Stored data entries:
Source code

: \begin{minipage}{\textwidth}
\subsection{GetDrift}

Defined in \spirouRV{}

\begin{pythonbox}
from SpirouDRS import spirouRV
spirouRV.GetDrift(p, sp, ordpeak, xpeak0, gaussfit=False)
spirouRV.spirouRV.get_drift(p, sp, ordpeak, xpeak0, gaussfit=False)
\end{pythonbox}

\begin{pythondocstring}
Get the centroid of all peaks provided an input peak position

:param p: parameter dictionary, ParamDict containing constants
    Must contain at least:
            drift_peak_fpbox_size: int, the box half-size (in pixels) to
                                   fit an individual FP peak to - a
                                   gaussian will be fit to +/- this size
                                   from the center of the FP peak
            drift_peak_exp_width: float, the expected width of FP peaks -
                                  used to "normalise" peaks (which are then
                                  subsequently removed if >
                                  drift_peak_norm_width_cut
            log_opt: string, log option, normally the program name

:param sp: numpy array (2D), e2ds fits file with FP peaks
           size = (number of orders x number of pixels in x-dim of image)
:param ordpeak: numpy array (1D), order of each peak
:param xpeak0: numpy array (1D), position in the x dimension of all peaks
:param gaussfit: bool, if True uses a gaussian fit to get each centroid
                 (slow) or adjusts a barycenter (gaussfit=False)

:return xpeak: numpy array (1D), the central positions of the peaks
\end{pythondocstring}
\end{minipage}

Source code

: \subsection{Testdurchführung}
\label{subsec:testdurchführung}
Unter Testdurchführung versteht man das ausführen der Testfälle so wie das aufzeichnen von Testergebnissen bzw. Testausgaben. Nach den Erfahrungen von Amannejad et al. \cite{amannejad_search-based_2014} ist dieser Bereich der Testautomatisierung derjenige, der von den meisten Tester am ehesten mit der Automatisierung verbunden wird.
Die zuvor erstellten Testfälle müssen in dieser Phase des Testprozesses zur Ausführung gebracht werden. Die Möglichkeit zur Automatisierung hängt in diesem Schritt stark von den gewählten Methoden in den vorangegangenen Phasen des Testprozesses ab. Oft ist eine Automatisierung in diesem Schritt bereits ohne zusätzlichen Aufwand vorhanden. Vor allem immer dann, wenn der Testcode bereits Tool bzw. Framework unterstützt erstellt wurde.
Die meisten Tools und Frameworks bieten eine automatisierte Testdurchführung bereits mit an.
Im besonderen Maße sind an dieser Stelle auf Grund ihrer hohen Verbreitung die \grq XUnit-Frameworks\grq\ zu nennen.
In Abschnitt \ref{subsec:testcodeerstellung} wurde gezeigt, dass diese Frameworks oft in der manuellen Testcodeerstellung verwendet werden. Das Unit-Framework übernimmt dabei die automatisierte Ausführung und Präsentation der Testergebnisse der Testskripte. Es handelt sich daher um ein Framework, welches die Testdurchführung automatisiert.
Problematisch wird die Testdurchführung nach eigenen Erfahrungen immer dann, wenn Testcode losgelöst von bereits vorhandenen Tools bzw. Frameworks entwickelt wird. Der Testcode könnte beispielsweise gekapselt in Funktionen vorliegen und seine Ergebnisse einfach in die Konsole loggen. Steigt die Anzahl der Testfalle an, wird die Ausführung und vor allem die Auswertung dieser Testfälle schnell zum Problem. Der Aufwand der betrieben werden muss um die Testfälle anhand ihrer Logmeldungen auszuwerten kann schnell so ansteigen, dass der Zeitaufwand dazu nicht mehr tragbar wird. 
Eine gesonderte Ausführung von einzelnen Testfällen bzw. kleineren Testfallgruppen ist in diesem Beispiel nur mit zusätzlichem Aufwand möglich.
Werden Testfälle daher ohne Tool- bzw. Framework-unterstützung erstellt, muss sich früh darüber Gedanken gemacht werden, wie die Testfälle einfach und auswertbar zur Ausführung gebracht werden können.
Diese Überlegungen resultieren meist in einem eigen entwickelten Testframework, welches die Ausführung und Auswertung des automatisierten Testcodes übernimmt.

_Task directions_
Tally the lines above containing "from"; give only the number.

_Your response_
2